Task details: Write out each line of the records that has "provides" in it.

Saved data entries
※

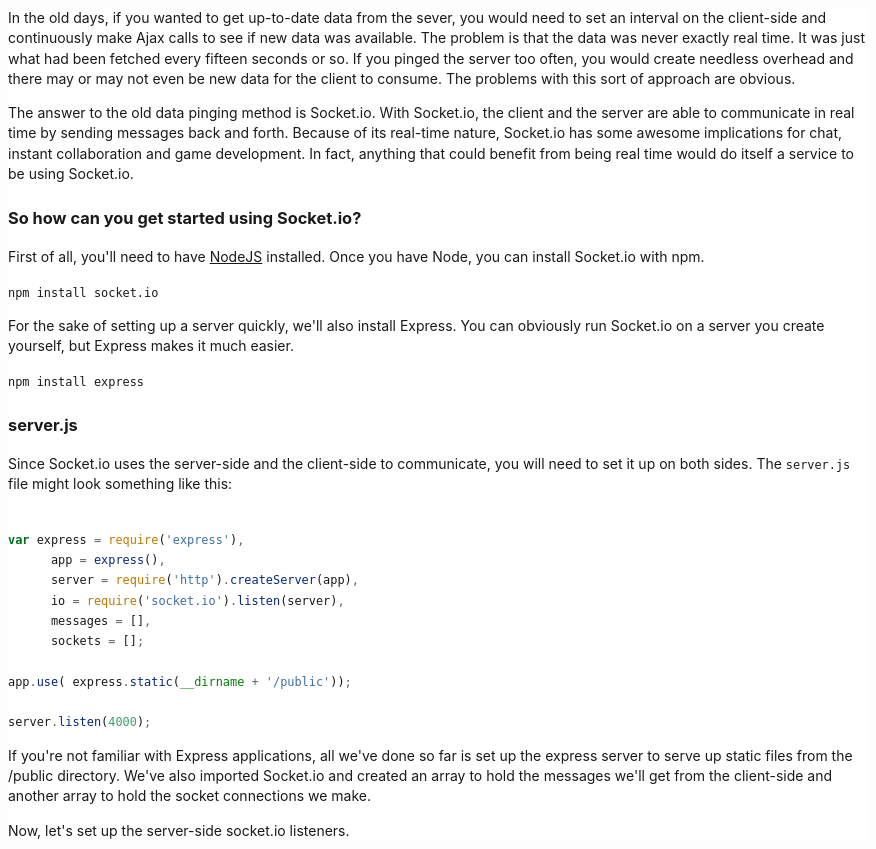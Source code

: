 In the old days, if you wanted to get up-to-date data from the sever, you would need to set an interval on the client-side and continuously make Ajax calls to see if new data was available. The problem is that the data was never exactly real time. It was just what had been fetched every fifteen seconds or so. If you pinged the server too often, you would create needless overhead and there may or may not even be new data for the client to consume. The problems with this sort of approach are obvious.



The answer to the old data pinging method is Socket.io. With Socket.io, the client and the server are able to communicate in real   time by sending messages back and forth. Because of its real-time nature, Socket.io has some awesome implications for chat, instant collaboration and game development. In fact, anything that could benefit from being real time would do itself a service to be using Socket.io.

### So how can you get started using Socket.io?

First of all, you'll need to have [NodeJS](http://nodejs.org) installed. Once you have Node, you can install Socket.io with npm.

```bash
npm install socket.io
```

For the sake of setting up a server quickly, we'll also install Express. You can obviously run Socket.io on a server you create yourself, but Express makes it much easier.

```bash
npm install express
```

### server.js

Since Socket.io uses the server-side and the client-side to communicate, you will need to set it up on both sides. The `server.js` file might look something like this:

```javascript

var express = require('express'),
      app = express(),
      server = require('http').createServer(app),
      io = require('socket.io').listen(server),
      messages = [],
      sockets = [];

app.use( express.static(__dirname + '/public'));

server.listen(4000);
```

If you're not familiar with Express applications, all we've done so far is set up the express server to serve up static files from the /public directory. We've also imported Socket.io and created an array to hold the messages we'll get from the client-side and another array to hold the socket connections we make.

Now, let's set up the server-side socket.io listeners.

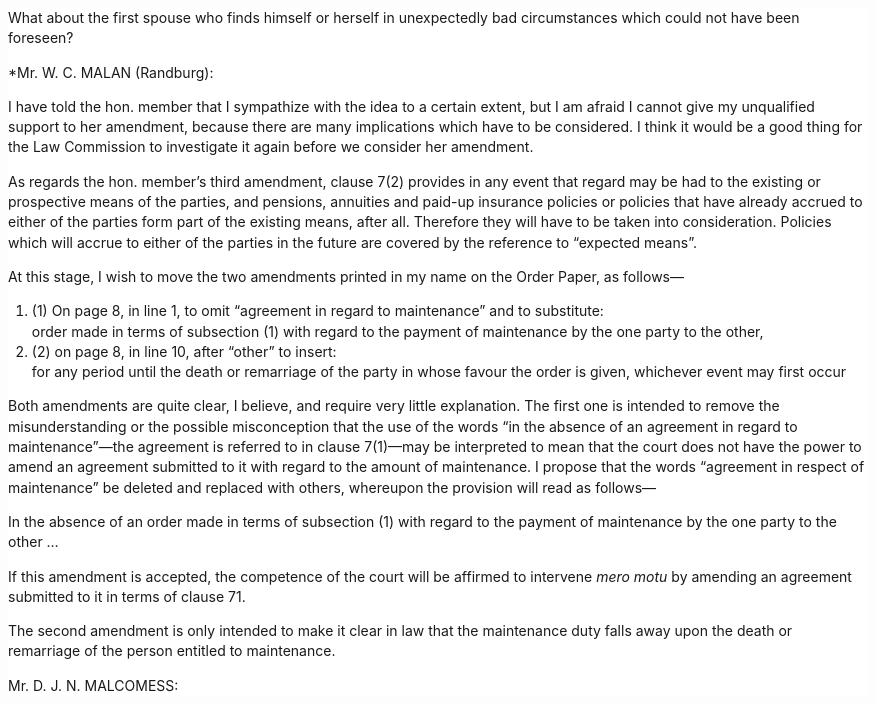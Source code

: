 <p>What about the first spouse who finds himself or herself in unexpectedly bad circumstances which could not have been foreseen?</p>

</speech>

<speech by="#malan">

<from>*Mr. <person refersTo="hansard_za">W. C. MALAN (Randburg)</person>:</from>

<p>I have told the hon. member that I sympathize with the idea to a certain extent, but I am afraid I cannot give my unqualified support to her amendment, because there are many implications which have to be considered. I think it would be a good thing for the Law Commission to investigate it again before we consider her amendment.</p>

<p>As regards the hon. member&#x2019;s third amendment, clause 7(2) provides in any event that regard may be had to the existing or prospective means of the parties, and pensions, annuities and paid-up insurance policies or policies that have already accrued to either of the parties form part of the existing means, after all. Therefore they will have to be taken into consideration. Policies which will accrue to either of the parties in the future are covered by the reference to &#x201C;expected means&#x201D;.</p>

<p>At this stage, I wish to move the two amendments printed in my name on the Order Paper, as follows&#x2014;</p>

<ol>

<li>(1) On page 8, in line 1, to omit &#x201C;agreement in regard to maintenance&#x201D; and to substitute:<br/>order made in terms of subsection (1) with regard to the payment of maintenance by the one party to the other,</li>

<li>(2) on page 8, in line 10, after &#x201C;other&#x201D; to insert:<br/>for any period until the death or remarriage of the party in whose favour the order is given, whichever event may first occur</li>

</ol>

<p>Both amendments are quite clear, I believe, and require very little explanation. The first one is intended to remove the misunderstanding or the possible misconception that the use of the words &#x201C;in the absence of an agreement in regard to maintenance&#x201D;&#x2014;the agreement is referred to in clause 7(1)&#x2014;may be interpreted to mean that the court does not have the power to amend an agreement submitted to it with regard to the amount of maintenance. I propose that the words &#x201C;agreement in respect of maintenance&#x201D; be deleted and replaced with others, whereupon the provision will read as follows&#x2014;</p>

<block name="quote">In the absence of an order made in terms of subsection (1) with regard to the payment of maintenance by the one party to the other &#x2026;</block>

<p>If this amendment is accepted, the competence of the court will be affirmed to intervene <i>mero motu</i> by amending an agreement submitted to it in terms of clause 71.</p>

<p>The second amendment is only intended to make it clear in law that the maintenance duty falls away upon the death or remarriage of the person entitled to maintenance.</p>

</speech>

<speech by="#malcomess">

<from>Mr. <person refersTo="hansard_za">D. J. N. MALCOMESS</person>:</from>

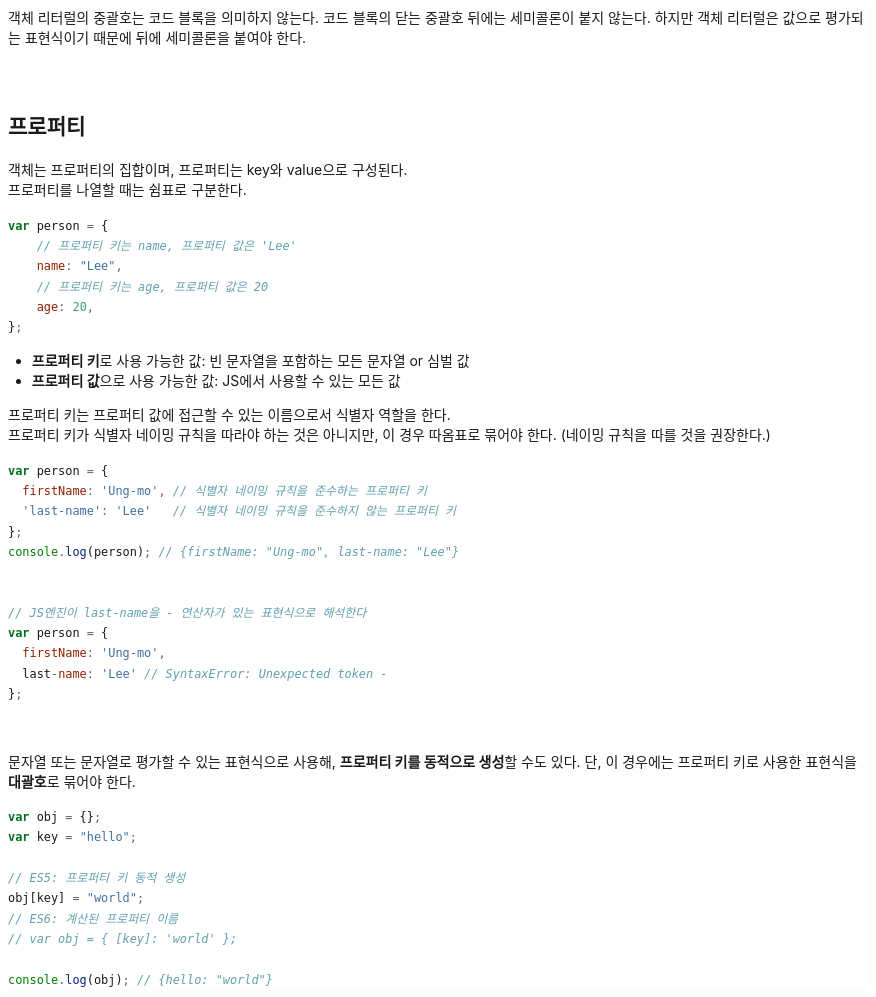 객체 리터럴의 중괄호는 코드 블록을 의미하지 않는다. 코드 블록의 닫는 중괄호 뒤에는 세미콜론이 붙지 않는다. 하지만 객체 리터럴은 값으로 평가되는 표현식이기 때문에 뒤에 세미콜론을 붙여야 한다.

<br/>

## 프로퍼티

객체는 프로퍼티의 집합이며, 프로퍼티는 key와 value으로 구성된다.  
프로퍼티를 나열할 때는 쉼표로 구분한다.

```js
var person = {
    // 프로퍼티 키는 name, 프로퍼티 값은 'Lee'
    name: "Lee",
    // 프로퍼티 키는 age, 프로퍼티 값은 20
    age: 20,
};
```

-   **프로퍼티 키**로 사용 가능한 값: 빈 문자열을 포함하는 모든 문자열 or 심벌 값
-   **프로퍼티 값**으로 사용 가능한 값: JS에서 사용할 수 있는 모든 값

프로퍼티 키는 프로퍼티 값에 접근할 수 있는 이름으로서 식별자 역할을 한다.  
프로퍼티 키가 식별자 네이밍 규칙을 따라야 하는 것은 아니지만, 이 경우 따옴표로 묶어야 한다. (네이밍 규칙을 따를 것을 권장한다.)

```js
var person = {
  firstName: 'Ung-mo', // 식별자 네이밍 규칙을 준수하는 프로퍼티 키
  'last-name': 'Lee'   // 식별자 네이밍 규칙을 준수하지 않는 프로퍼티 키
};
console.log(person); // {firstName: "Ung-mo", last-name: "Lee"}


// JS엔진이 last-name을 - 연산자가 있는 표현식으로 해석한다
var person = {
  firstName: 'Ung-mo',
  last-name: 'Lee' // SyntaxError: Unexpected token -
};
```

<br/>

문자열 또는 문자열로 평가할 수 있는 표현식으로 사용해, **프로퍼티 키를 동적으로 생성**할 수도 있다. 단, 이 경우에는 프로퍼티 키로 사용한 표현식을 **대괄호**로 묶어야 한다.

```js
var obj = {};
var key = "hello";

// ES5: 프로퍼티 키 동적 생성
obj[key] = "world";
// ES6: 계산된 프로퍼티 이름
// var obj = { [key]: 'world' };

console.log(obj); // {hello: "world"}
```
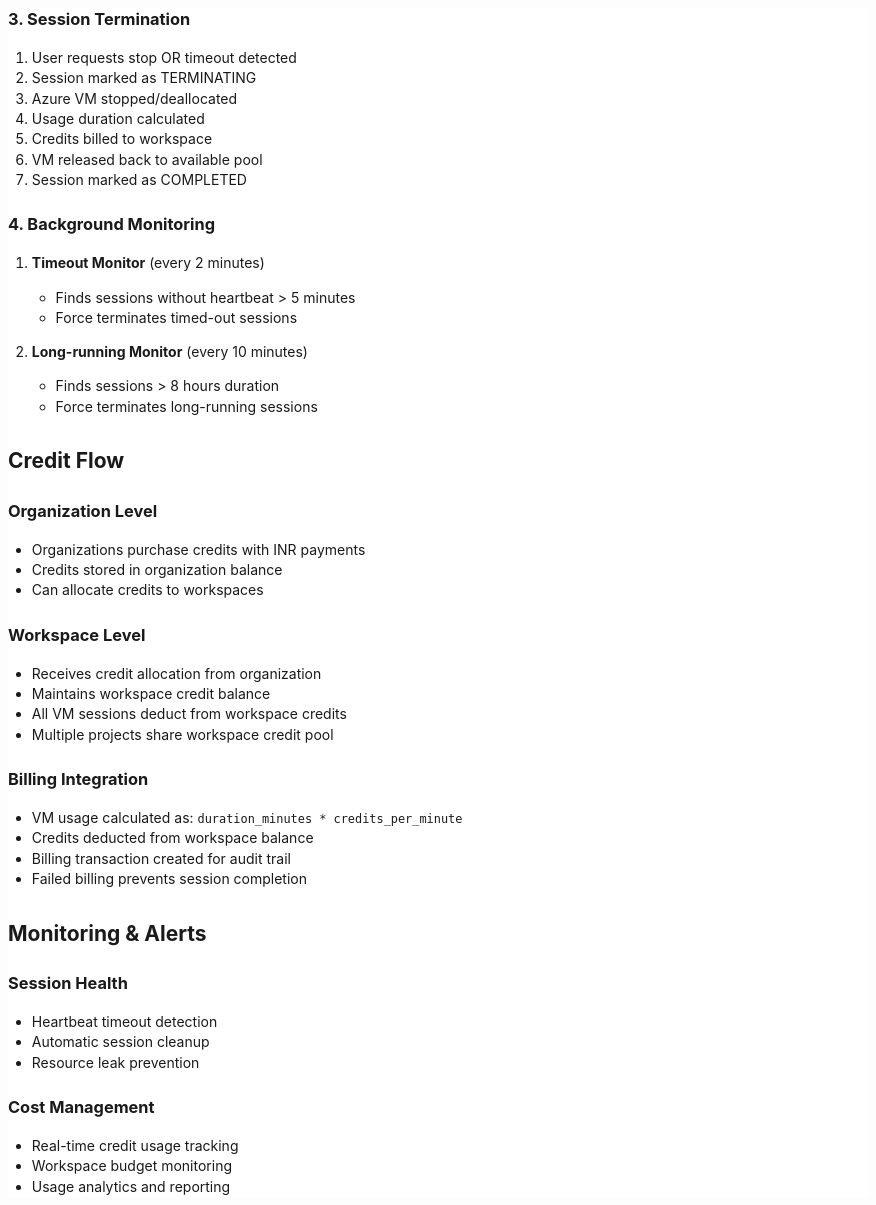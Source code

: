 ### 3. Session Termination
1. User requests stop OR timeout detected
2. Session marked as TERMINATING
3. Azure VM stopped/deallocated
4. Usage duration calculated
5. Credits billed to workspace
6. VM released back to available pool
7. Session marked as COMPLETED

### 4. Background Monitoring
1. **Timeout Monitor** (every 2 minutes)
   - Finds sessions without heartbeat > 5 minutes
   - Force terminates timed-out sessions
   
2. **Long-running Monitor** (every 10 minutes)
   - Finds sessions > 8 hours duration
   - Force terminates long-running sessions

## Credit Flow

### Organization Level
- Organizations purchase credits with INR payments
- Credits stored in organization balance
- Can allocate credits to workspaces

### Workspace Level
- Receives credit allocation from organization
- Maintains workspace credit balance
- All VM sessions deduct from workspace credits
- Multiple projects share workspace credit pool

### Billing Integration
- VM usage calculated as: `duration_minutes * credits_per_minute`
- Credits deducted from workspace balance
- Billing transaction created for audit trail
- Failed billing prevents session completion

## Monitoring & Alerts

### Session Health
- Heartbeat timeout detection
- Automatic session cleanup
- Resource leak prevention

### Cost Management
- Real-time credit usage tracking
- Workspace budget monitoring
- Usage analytics and reporting

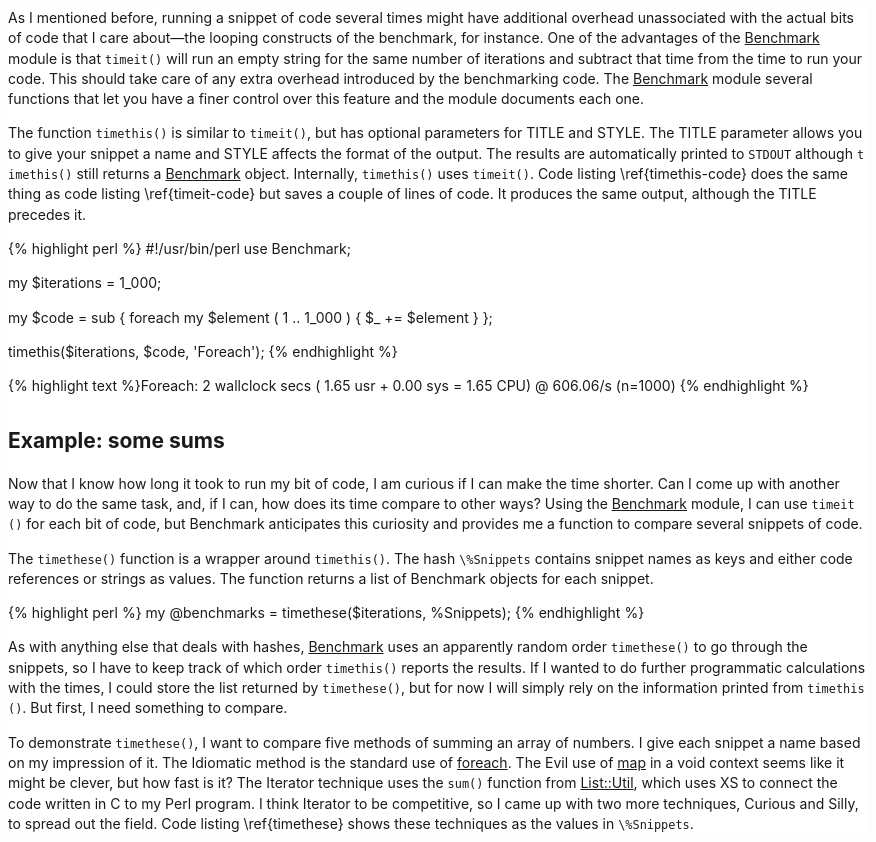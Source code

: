 As I mentioned before, running a snippet of code several times might have additional overhead unassociated with the actual bits of code that I care about—the looping constructs of the benchmark, for instance. One of the advantages of the [Benchmark](https://metacpan.org/pod/Benchmark) module is that `timeit()` will run an empty string for the same number of iterations and subtract that time from the time to run your code. This should take care of any extra overhead introduced by the benchmarking code. The [Benchmark](https://metacpan.org/pod/Benchmark) module several functions that let you have a finer control over this feature and the module documents each one.

The function `timethis()` is similar to `timeit()`, but has optional parameters for TITLE and STYLE. The TITLE parameter allows you to give your snippet a name and STYLE affects the format of the output. The results are automatically printed to `STDOUT` although `timethis()` still returns a [Benchmark](https://metacpan.org/pod/Benchmark) object. Internally, `timethis()` uses `timeit()`. Code listing \ref{timethis-code} does the same thing as code listing \ref{timeit-code} but saves a couple of lines of code. It produces the same output, although the TITLE precedes it.

{% highlight perl %}
#!/usr/bin/perl
use Benchmark;

my $iterations = 1_000;

my $code = sub { foreach my $element ( 1 .. 1_000 ) { $_ += $element } };

timethis($iterations, $code, 'Foreach');
{% endhighlight %}


{% highlight text %}Foreach:  2 wallclock secs ( 1.65 usr +  0.00 sys =  1.65 CPU) @ 606.06/s (n=1000)
{% endhighlight %}

## Example: some sums

Now that I know how long it took to run my bit of code, I am curious if I can make the time shorter. Can I come up with another way to do the same task, and, if I can, how does its time compare to other ways? Using the [Benchmark](https://metacpan.org/pod/Benchmark) module, I can use `timeit()` for each bit of code, but Benchmark anticipates this curiosity and provides me a function to compare several snippets of code.

The `timethese()` function is a wrapper around `timethis()`. The hash `\%Snippets` contains snippet names as keys and either code references or strings as values. The function returns a list of Benchmark objects for each snippet.

{% highlight perl %}
my @benchmarks = timethese($iterations, \%Snippets);
{% endhighlight %}

As with anything else that deals with hashes, [Benchmark](https://metacpan.org/pod/Benchmark) uses an apparently random order `timethese()` to go through the snippets, so I have to keep track of which order `timethis()` reports the results. If I wanted to do further programmatic calculations with the times, I could store the list returned by `timethese()`, but for now I will simply rely on the information printed from `timethis()`. But first, I need something to compare.

To demonstrate `timethese()`, I want to compare five methods of summing an array of numbers. I give each snippet a name based on my impression of it. The Idiomatic method is the standard use of [foreach](https://perldoc.perl.org/functions/foreach.html). The Evil use of [map](https://perldoc.perl.org/functions/map.html) in a void context seems like it might be clever, but how fast is it? The Iterator technique uses the `sum()` function from [List::Util](https://metacpan.org/pod/List::Util), which uses XS to connect the code written in C to my Perl program. I think Iterator to be competitive, so I came up with two more techniques, Curious and Silly, to spread out the field. Code listing \ref{timethese} shows these techniques as the values in `\%Snippets`.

※

Response area:
<p>As regards the hon. member&#x2019;s third amendment, clause 7(2) provides in any event that regard may be had to the existing or prospective means of the parties, and pensions, annuities and paid-up insurance policies or policies that have already accrued to either of the parties form part of the existing means, after all. Therefore they will have to be taken into consideration. Policies which will accrue to either of the parties in the future are covered by the reference to &#x201C;expected means&#x201D;.</p>
Now that I know how long it took to run my bit of code, I am curious if I can make the time shorter. Can I come up with another way to do the same task, and, if I can, how does its time compare to other ways? Using the [Benchmark](https://metacpan.org/pod/Benchmark) module, I can use `timeit()` for each bit of code, but Benchmark anticipates this curiosity and provides me a function to compare several snippets of code.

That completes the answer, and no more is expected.